:: Task to complete ::
Where does the string "process" appear in the records? Copy every line that contains it.

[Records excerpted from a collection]
Content starts
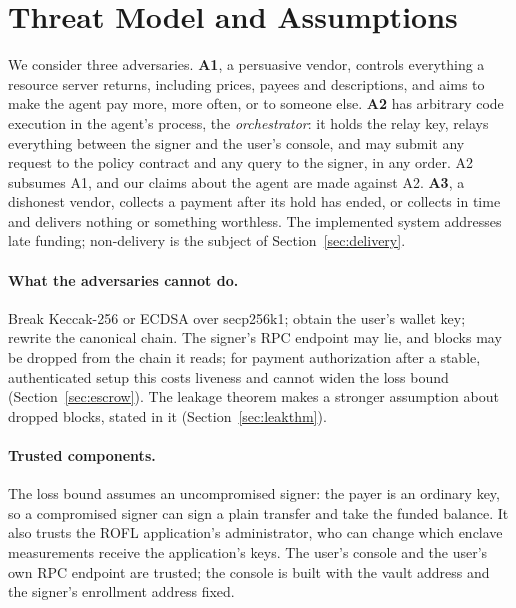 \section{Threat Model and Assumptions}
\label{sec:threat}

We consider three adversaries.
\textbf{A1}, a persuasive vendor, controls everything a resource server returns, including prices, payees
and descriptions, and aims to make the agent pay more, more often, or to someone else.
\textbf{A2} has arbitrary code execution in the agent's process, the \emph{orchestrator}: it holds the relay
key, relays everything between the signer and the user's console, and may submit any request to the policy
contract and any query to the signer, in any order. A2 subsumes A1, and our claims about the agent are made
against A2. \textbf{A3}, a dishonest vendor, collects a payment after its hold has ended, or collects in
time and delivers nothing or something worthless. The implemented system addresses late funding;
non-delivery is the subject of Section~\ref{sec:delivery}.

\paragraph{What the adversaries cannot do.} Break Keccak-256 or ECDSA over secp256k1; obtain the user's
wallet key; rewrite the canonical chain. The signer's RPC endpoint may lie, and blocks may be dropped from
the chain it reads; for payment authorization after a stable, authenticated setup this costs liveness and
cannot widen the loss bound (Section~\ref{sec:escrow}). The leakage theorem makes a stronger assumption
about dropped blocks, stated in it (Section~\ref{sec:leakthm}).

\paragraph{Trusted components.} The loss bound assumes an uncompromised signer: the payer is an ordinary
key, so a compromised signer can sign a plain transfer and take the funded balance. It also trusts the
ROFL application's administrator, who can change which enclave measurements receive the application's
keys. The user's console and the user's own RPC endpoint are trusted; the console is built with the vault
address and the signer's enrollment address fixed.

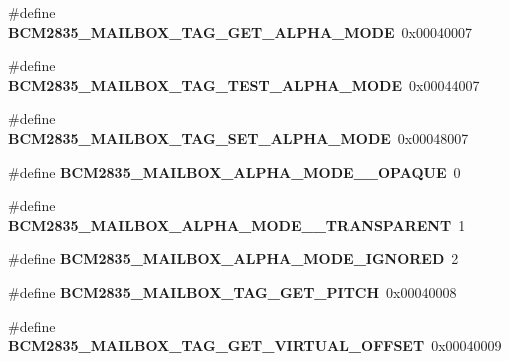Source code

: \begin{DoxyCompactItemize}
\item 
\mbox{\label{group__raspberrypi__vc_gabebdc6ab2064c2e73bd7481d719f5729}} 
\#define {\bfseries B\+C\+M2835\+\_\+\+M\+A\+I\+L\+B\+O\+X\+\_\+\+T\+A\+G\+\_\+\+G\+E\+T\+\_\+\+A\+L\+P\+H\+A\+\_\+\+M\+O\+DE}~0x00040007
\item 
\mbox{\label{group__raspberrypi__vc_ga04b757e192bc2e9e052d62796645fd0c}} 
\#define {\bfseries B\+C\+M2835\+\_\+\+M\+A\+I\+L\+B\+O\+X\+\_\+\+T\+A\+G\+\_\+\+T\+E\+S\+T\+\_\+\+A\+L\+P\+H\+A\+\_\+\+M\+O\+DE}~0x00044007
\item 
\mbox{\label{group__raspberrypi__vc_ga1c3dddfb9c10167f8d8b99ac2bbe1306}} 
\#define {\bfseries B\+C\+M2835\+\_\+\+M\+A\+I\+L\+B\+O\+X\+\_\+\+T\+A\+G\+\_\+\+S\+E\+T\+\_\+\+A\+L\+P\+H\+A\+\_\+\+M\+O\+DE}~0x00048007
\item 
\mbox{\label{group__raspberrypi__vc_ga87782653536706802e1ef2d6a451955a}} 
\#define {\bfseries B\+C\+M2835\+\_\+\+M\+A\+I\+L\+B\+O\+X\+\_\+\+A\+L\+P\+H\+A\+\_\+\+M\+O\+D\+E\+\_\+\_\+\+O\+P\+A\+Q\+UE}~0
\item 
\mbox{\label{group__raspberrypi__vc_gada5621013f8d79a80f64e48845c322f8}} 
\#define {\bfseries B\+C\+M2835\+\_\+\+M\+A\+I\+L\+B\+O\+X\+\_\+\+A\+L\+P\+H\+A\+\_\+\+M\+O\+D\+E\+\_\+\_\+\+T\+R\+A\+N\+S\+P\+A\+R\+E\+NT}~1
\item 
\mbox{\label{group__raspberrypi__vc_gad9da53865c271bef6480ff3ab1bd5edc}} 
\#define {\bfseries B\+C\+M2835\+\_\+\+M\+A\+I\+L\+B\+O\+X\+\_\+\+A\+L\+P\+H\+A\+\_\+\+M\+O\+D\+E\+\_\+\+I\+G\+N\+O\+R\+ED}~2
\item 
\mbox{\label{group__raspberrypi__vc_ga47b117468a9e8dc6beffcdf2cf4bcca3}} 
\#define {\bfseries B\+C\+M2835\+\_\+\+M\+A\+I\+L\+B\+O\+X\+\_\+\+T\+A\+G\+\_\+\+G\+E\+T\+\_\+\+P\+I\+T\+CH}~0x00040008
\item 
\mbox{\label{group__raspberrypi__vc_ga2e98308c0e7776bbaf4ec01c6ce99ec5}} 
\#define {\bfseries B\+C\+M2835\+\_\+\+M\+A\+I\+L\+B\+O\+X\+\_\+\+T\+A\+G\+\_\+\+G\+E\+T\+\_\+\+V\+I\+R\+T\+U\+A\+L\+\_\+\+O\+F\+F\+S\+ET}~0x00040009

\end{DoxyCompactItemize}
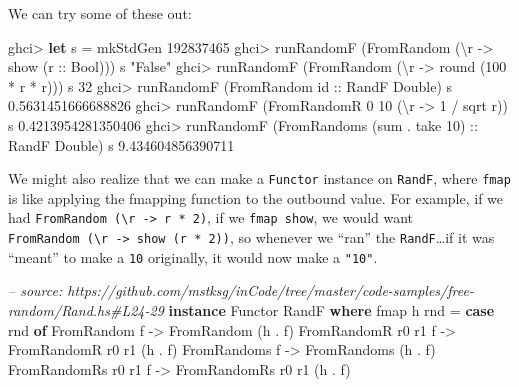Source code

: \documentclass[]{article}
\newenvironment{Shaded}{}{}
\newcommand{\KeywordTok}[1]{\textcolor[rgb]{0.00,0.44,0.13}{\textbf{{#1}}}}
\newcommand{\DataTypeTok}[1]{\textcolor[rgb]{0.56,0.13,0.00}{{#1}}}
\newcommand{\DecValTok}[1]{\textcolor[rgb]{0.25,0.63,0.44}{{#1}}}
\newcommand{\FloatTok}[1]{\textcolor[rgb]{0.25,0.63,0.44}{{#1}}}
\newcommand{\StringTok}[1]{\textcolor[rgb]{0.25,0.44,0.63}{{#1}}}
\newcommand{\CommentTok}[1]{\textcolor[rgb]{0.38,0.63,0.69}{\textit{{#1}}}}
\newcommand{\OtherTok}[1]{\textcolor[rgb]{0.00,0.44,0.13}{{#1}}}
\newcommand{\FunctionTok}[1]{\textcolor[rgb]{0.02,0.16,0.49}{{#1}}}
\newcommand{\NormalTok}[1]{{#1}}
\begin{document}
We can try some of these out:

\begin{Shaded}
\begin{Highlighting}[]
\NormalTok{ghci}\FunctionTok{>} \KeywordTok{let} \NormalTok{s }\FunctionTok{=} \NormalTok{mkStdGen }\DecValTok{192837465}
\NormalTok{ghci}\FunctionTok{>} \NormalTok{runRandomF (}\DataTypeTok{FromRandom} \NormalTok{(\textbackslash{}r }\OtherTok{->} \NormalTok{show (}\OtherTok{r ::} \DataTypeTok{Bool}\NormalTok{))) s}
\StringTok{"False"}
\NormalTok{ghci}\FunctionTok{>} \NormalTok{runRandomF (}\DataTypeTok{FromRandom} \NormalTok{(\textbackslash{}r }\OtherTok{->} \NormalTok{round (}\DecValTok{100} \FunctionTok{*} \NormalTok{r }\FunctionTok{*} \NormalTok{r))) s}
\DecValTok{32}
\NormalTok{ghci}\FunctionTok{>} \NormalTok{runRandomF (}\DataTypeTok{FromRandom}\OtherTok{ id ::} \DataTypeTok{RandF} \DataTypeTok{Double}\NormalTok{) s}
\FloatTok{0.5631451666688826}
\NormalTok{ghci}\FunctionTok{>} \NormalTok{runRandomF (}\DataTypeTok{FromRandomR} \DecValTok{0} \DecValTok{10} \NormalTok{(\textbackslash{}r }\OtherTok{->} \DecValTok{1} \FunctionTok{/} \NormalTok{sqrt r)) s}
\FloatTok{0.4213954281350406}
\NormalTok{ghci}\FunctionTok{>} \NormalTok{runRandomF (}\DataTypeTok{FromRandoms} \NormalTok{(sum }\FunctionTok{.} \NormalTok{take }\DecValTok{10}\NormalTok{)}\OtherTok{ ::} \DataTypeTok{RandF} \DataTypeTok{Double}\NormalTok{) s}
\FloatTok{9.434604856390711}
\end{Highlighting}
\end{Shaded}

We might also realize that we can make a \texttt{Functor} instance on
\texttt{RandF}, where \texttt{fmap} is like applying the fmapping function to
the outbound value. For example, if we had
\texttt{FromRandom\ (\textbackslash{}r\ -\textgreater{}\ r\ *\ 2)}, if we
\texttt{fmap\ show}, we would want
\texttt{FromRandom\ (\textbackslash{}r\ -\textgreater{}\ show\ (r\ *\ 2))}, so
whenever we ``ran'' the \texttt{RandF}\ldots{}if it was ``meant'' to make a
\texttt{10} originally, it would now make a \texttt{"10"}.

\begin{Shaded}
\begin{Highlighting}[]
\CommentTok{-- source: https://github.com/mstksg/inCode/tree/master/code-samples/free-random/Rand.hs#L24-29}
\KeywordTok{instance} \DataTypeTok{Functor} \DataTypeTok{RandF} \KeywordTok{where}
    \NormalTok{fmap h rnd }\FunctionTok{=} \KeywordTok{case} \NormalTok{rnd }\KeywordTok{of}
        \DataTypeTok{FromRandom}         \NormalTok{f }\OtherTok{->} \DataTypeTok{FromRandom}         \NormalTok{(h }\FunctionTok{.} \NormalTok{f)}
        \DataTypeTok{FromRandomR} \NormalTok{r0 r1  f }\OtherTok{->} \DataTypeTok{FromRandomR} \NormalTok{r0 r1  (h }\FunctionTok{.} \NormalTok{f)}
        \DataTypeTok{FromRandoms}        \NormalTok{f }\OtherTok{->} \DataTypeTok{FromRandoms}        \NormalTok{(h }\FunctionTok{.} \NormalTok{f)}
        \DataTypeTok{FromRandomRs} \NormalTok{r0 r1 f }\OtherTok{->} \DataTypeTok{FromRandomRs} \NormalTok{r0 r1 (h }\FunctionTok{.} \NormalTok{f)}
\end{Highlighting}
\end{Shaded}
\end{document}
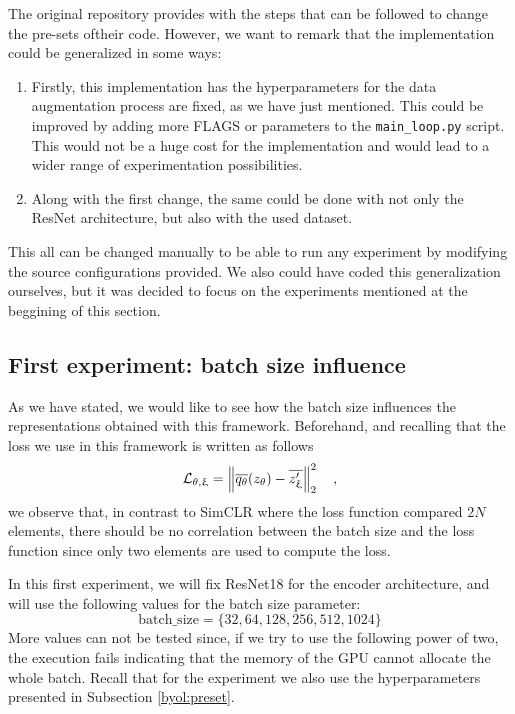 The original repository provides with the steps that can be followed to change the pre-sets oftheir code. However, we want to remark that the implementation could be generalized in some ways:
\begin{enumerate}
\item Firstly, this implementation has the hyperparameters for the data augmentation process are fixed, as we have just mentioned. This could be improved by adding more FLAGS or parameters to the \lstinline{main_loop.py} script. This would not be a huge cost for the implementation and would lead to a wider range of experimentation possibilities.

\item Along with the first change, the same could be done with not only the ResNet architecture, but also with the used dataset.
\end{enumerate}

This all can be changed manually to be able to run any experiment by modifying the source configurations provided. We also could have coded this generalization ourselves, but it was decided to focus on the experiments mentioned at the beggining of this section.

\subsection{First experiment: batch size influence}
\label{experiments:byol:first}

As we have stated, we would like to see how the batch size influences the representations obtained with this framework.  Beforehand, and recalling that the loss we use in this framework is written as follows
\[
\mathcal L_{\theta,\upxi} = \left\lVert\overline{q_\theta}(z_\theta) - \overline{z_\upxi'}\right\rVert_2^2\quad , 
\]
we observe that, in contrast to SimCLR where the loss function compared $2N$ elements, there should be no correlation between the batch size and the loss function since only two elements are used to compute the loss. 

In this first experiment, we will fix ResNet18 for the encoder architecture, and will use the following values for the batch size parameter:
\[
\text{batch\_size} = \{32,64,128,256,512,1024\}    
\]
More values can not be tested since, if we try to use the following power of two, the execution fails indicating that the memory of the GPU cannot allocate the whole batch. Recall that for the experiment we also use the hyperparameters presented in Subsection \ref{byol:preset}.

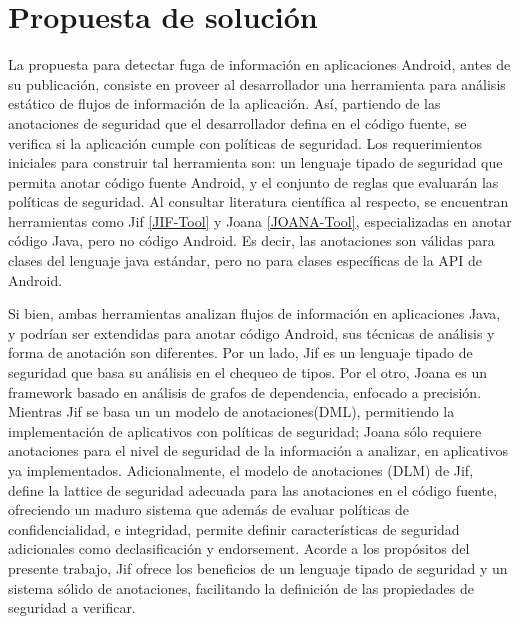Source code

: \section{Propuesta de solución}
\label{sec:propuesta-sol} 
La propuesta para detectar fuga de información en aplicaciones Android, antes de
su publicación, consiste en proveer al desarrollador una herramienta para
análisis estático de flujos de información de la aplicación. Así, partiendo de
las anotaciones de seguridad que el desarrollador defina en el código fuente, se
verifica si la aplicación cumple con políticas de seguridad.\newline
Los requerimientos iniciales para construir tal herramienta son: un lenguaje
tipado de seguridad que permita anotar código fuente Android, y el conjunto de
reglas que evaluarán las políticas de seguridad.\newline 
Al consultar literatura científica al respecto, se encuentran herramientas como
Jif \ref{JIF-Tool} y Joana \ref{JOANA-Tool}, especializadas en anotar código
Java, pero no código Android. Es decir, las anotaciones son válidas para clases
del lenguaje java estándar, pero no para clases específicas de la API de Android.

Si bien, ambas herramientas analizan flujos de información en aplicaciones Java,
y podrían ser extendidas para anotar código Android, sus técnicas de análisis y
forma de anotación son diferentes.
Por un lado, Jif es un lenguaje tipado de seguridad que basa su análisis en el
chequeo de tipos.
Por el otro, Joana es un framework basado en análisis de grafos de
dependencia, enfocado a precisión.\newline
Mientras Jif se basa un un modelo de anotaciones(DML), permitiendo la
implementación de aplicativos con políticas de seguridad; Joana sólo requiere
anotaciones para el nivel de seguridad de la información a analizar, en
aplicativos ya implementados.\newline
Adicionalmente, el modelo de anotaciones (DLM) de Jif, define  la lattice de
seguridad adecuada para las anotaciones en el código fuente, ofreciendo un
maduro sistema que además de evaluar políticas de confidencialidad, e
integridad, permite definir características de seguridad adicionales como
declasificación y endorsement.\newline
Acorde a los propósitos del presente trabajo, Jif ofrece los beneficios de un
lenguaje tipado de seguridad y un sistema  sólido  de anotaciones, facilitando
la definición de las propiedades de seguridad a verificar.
Content ends
:: Solution to this task ::
\textbf{A2} has arbitrary code execution in the agent's process, the \emph{orchestrator}: it holds the relay
\item Firstly, this implementation has the hyperparameters for the data augmentation process are fixed, as we have just mentioned. This could be improved by adding more FLAGS or parameters to the \lstinline{main_loop.py} script. This would not be a huge cost for the implementation and would lead to a wider range of experimentation possibilities.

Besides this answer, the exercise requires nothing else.